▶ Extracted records
*** Block opens ***

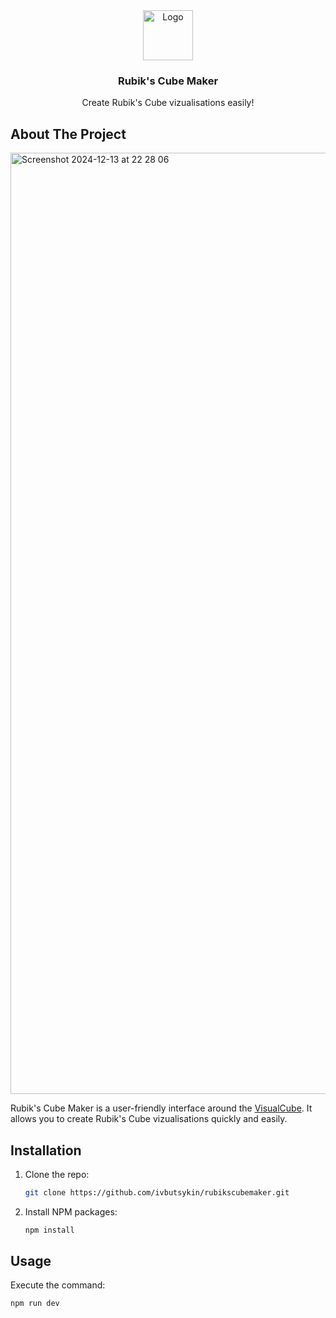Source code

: <div align="center">
  <a href="https://github.com/ivbutsykin/rubikscubemaker-web">
    <img src="https://images.emojiterra.com/google/android-12l/512px/1f3a8.png" alt="Logo" width="80" height="80">
  </a>

<h3 align="center">Rubik's Cube Maker</h3>

  <p align="center">
    Create Rubik's Cube vizualisations easily!
  </p>
</div>

## About The Project

<img width="1506" alt="Screenshot 2024-12-13 at 22 28 06" src="https://github.com/user-attachments/assets/93396c7e-bfe8-4e8a-9707-9d3703da2736" />

Rubik's Cube Maker is a user-friendly interface around the [VisualCube](https://cube.rider.biz/visualcube.php). It allows you to create Rubik's Cube vizualisations quickly and easily.

## Installation

1. Clone the repo:
   ```sh
   git clone https://github.com/ivbutsykin/rubikscubemaker.git
   ```
2. Install NPM packages:
   ```sh
   npm install
   ```

## Usage

Execute the command:

```sh
npm run dev
```
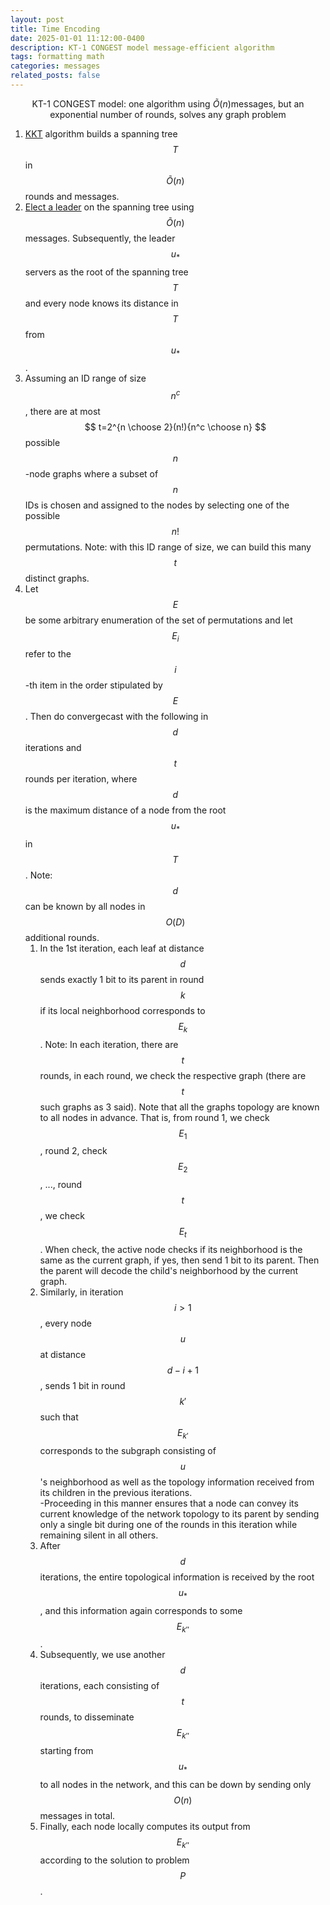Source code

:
 ```yaml
---
layout: post
title: Time Encoding 
date: 2025-01-01 11:12:00-0400
description: KT-1 CONGEST model message-efficient algorithm
tags: formatting math
categories: messages
related_posts: false
---
```

$$ 
\text{KT-1  CONGEST model: one algorithm using }\tilde{O}(n) \text{messages, but an exponential number of
rounds, solves any graph problem}
$$ 

1. [KKT](https://arxiv.org/abs/1502.03320) algorithm builds a spanning tree  $$ T $$ in $$ \tilde{O}(n) $$ rounds and messages. 
2. [Elect a leader](https://web.archive.org/web/20170922062231id_/http://pure.qub.ac.uk/portal/files/17451767/Pure_Jacm_Version.pdf) on the spanning tree using $$ \tilde{O}(n) $$ messages. Subsequently, the leader $$ u_{*} $$ servers as the root of the spanning tree $$ T $$ and every node knows its distance in $$T$$ from $$ u_* $$ . 
3. Assuming an ID range of size $$ n^c $$, there are at most $$ t=2^{n \choose 2}(n!){n^c \choose n} $$ possible $$ n $$-node graphs where a subset of $$ n $$ IDs is chosen and assigned to the nodes by selecting one of the possible $$ n! $$ permutations. Note: with this ID range of size, we can build this many $$ t $$ distinct graphs.
4. Let $$ E $$ be some arbitrary enumeration of the set of permutations and let $$ E_{i} $$ refer to the $$ i $$-th item in the order stipulated by $$ E $$. Then do convergecast with the following in $$ d $$ iterations and $$ t $$ rounds per iteration, where $$ d $$ is the maximum distance of a node from the root $$ u_{*} $$ in $$ T $$. Note: $$ d $$ can be known by all nodes in $$ O(D) $$ additional rounds.
	1. In the 1st iteration, each leaf at distance $$ d $$ sends exactly 1 bit to its parent in round $$ k $$ if its local neighborhood corresponds to $$ E_k $$. Note: In each iteration, there are $$ t $$ rounds, in each round, we check the respective graph (there are $$ t $$ such graphs as 3 said). Note that all the graphs topology are known to all nodes in advance. That is, from round 1, we check $$ E_{1} $$, round 2, check $$ E_2 $$, ..., round $$ t $$, we check $$ E_{t} $$.  When check, the active node checks if its neighborhood is the same as the current graph, if yes, then send 1 bit to its parent. Then the parent will decode the child's neighborhood by the current graph. 
	2. Similarly, in iteration $$ i>1 $$, every node $$ u $$ at distance $$ d-i+1 $$, sends 1 bit in round $$ k' $$ such that $$ E_{k'} $$ corresponds to the subgraph consisting of $$u$$'s neighborhood as well as the topology information received from its children in the previous iterations.  
		-Proceeding in this manner ensures that a node can convey its current knowledge of the network topology to its parent by sending only a single bit during one of the rounds in this iteration while remaining silent in all others. 
	3. After $$ d $$ iterations, the entire topological information is received by the root $$ u_* $$, and this information again corresponds to some $$ E_{k''} $$. 
	4. Subsequently, we use another $$ d $$ iterations, each consisting of $$ t $$ rounds, to disseminate $$ E_{k''} $$ starting from $$ u_* $$ to all nodes in the network, and this can be down by sending only $$ O(n) $$ messages in total. 
	5. Finally, each node locally computes its output from $$ E_{k''} $$ according to the solution to problem $$ P $$. 


<!-- $$$$
\sum_{k=1}^\infty |\langle x, e_k \rangle|^2 \leq \|x\|^2
$$$$

You can also use `\begin{equation}...\end{equation}` instead of `$$$$` for display mode math.
MathJax will automatically number equations:

\begin{equation}
\label{eq:cauchy-schwarz}
\left( \sum_{k=1}^n a_k b_k \right)^2 \leq \left( \sum_{k=1}^n a_k^2 \right) \left( \sum_{k=1}^n b_k^2 \right)
\end{equation}

and by adding `\label{...}` inside the equation environment, we can now refer to the equation using `\eqref`.

Note that MathJax 3 is [a major re-write of MathJax](https://docs.mathjax.org/en/latest/upgrading/whats-new-3.0.html) that brought a significant improvement to the loading and rendering speed, which is now [on par with KaTeX](http://www.intmath.com/cg5/katex-mathjax-comparison.php). -->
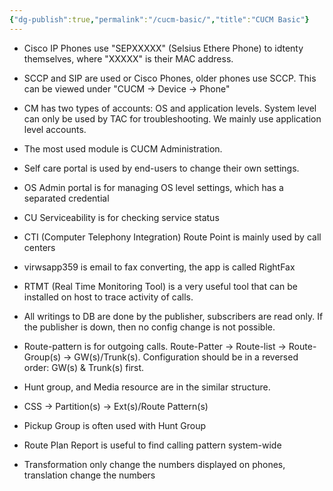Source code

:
 ```yaml
---
{"dg-publish":true,"permalink":"/cucm-basic/","title":"CUCM Basic"}
---
```



- Cisco IP Phones use "SEPXXXXX" (Selsius Ethere Phone) to idtenty themselves, where "XXXXX" is their MAC address.

- SCCP and SIP are used or Cisco Phones, older phones use SCCP. This can be viewed under "CUCM -> Device -> Phone"

- CM has two types of accounts: OS and application levels. System level can only be used by TAC for troubleshooting. We mainly use application level accounts.

- The most used module is CUCM Administration.

- Self care portal is used by end-users to change their own settings.

- OS Admin portal is for managing OS level settings, which has a separated credential

- CU Serviceability is for checking service status

- CTI (Computer Telephony Integration) Route Point is mainly used by call centers

- virwsapp359 is email to fax converting, the app is called RightFax

- RTMT (Real Time Monitoring Tool) is a very useful tool that can be installed on host to trace activity of calls.

- All writings to DB are done by the publisher, subscribers are read only. If the publisher is down, then no config change is not possible.

- Route-pattern is for outgoing calls. Route-Patter -> Route-list -> Route-Group(s) -> GW(s)/Trunk(s). Configuration should be in a reversed order: GW(s) & Trunk(s) first.
 - Hunt group, and Media resource are in the similar structure.
- CSS -> Partition(s) -> Ext(s)/Route Pattern(s)
- Pickup Group is often used with Hunt Group
- Route Plan Report is useful to find calling pattern system-wide
- Transformation only change the numbers displayed on phones, translation change the numbers
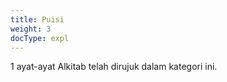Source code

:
 ```yaml
---
title: Puisi
weight: 3
docType: expl
---
```


1 ayat-ayat Alkitab telah dirujuk dalam kategori ini.
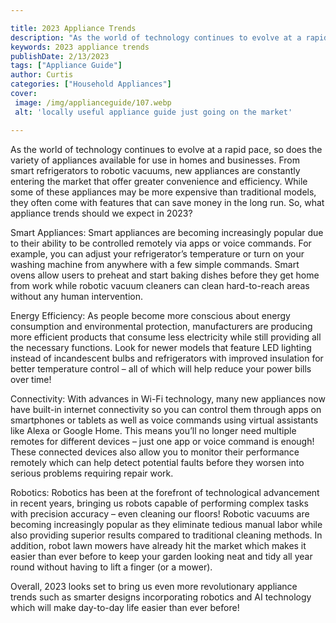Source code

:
 ```yaml
---

title: 2023 Appliance Trends
description: "As the world of technology continues to evolve at a rapid pace, so does the variety of appliances available for use in homes and b...get more info"
keywords: 2023 appliance trends
publishDate: 2/13/2023
tags: ["Appliance Guide"]
author: Curtis
categories: ["Household Appliances"]
cover: 
 image: /img/applianceguide/107.webp
 alt: 'locally useful appliance guide just going on the market'

---
```


As the world of technology continues to evolve at a rapid pace, so does the variety of appliances available for use in homes and businesses. From smart refrigerators to robotic vacuums, new appliances are constantly entering the market that offer greater convenience and efficiency. While some of these appliances may be more expensive than traditional models, they often come with features that can save money in the long run. So, what appliance trends should we expect in 2023?

Smart Appliances: Smart appliances are becoming increasingly popular due to their ability to be controlled remotely via apps or voice commands. For example, you can adjust your refrigerator’s temperature or turn on your washing machine from anywhere with a few simple commands. Smart ovens allow users to preheat and start baking dishes before they get home from work while robotic vacuum cleaners can clean hard-to-reach areas without any human intervention.

Energy Efficiency: As people become more conscious about energy consumption and environmental protection, manufacturers are producing more efficient products that consume less electricity while still providing all the necessary functions. Look for newer models that feature LED lighting instead of incandescent bulbs and refrigerators with improved insulation for better temperature control – all of which will help reduce your power bills over time!

Connectivity: With advances in Wi-Fi technology, many new appliances now have built-in internet connectivity so you can control them through apps on smartphones or tablets as well as voice commands using virtual assistants like Alexa or Google Home. This means you’ll no longer need multiple remotes for different devices – just one app or voice command is enough! These connected devices also allow you to monitor their performance remotely which can help detect potential faults before they worsen into serious problems requiring repair work. 

Robotics: Robotics has been at the forefront of technological advancement in recent years, bringing us robots capable of performing complex tasks with precision accuracy – even cleaning our floors! Robotic vacuums are becoming increasingly popular as they eliminate tedious manual labor while also providing superior results compared to traditional cleaning methods. In addition, robot lawn mowers have already hit the market which makes it easier than ever before to keep your garden looking neat and tidy all year round without having to lift a finger (or a mower). 

Overall, 2023 looks set to bring us even more revolutionary appliance trends such as smarter designs incorporating robotics and AI technology which will make day-to-day life easier than ever before!
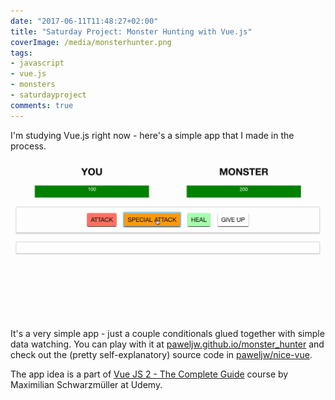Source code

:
 ```yaml
---
date: "2017-06-11T11:48:27+02:00"
title: "Saturday Project: Monster Hunting with Vue.js"
coverImage: /media/monsterhunter.png
tags:
- javascript
- vue.js
- monsters
- saturdayproject
comments: true
---
```


I'm studying Vue.js right now - here's a simple app that I made in the process.

<!--more-->

<img src="/media/monsterhunter.gif" />

It's a very simple app - just a couple conditionals glued together with simple data watching. You can play with it at [paweljw.github.io/monster_hunter](/monster_hunter) and check out the (pretty self-explanatory) source code in [paweljw/nice-vue](https://github.com/paweljw/nice-vue/tree/master/monster_hunter). 

The app idea is a part of [Vue JS 2 - The Complete Guide](https://www.udemy.com/vuejs-2-the-complete-guide/) course by Maximilian Schwarzmüller at Udemy.


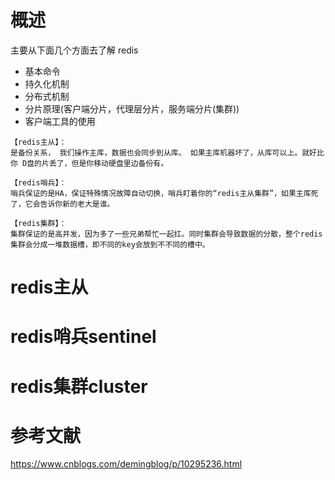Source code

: # 概述
主要从下面几个方面去了解 redis
* 基本命令
* 持久化机制
* 分布式机制
* 分片原理(客户端分片，代理层分片，服务端分片(集群))
* 客户端工具的使用
```
【redis主从】：
是备份关系， 我们操作主库，数据也会同步到从库。 如果主库机器坏了，从库可以上。就好比你 D盘的片丢了，但是你移动硬盘里边备份有。

【redis哨兵】：
哨兵保证的是HA，保证特殊情况故障自动切换，哨兵盯着你的“redis主从集群”，如果主库死了，它会告诉你新的老大是谁。

【redis集群】：
集群保证的是高并发，因为多了一些兄弟帮忙一起扛。同时集群会导致数据的分散，整个redis集群会分成一堆数据槽，即不同的key会放到不不同的槽中。
```


# redis主从

# redis哨兵sentinel

# redis集群cluster



# 参考文献
https://www.cnblogs.com/demingblog/p/10295236.html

*** Block closes ***

▶ Work instructions
Pictures stay out. Transcribe the lines from the start of the entries above through the line with "2024-12-13 at 22", exactly.

▶ Response to the exercise
Source code

: <div align="center">
  <a href="https://github.com/ivbutsykin/rubikscubemaker-web">
    <img src="https://images.emojiterra.com/google/android-12l/512px/1f3a8.png" alt="Logo" width="80" height="80">
  </a>

<h3 align="center">Rubik's Cube Maker</h3>

  <p align="center">
    Create Rubik's Cube vizualisations easily!
  </p>
</div>

## About The Project

<img width="1506" alt="Screenshot 2024-12-13 at 22 28 06" src="https://github.com/user-attachments/assets/93396c7e-bfe8-4e8a-9707-9d3703da2736" />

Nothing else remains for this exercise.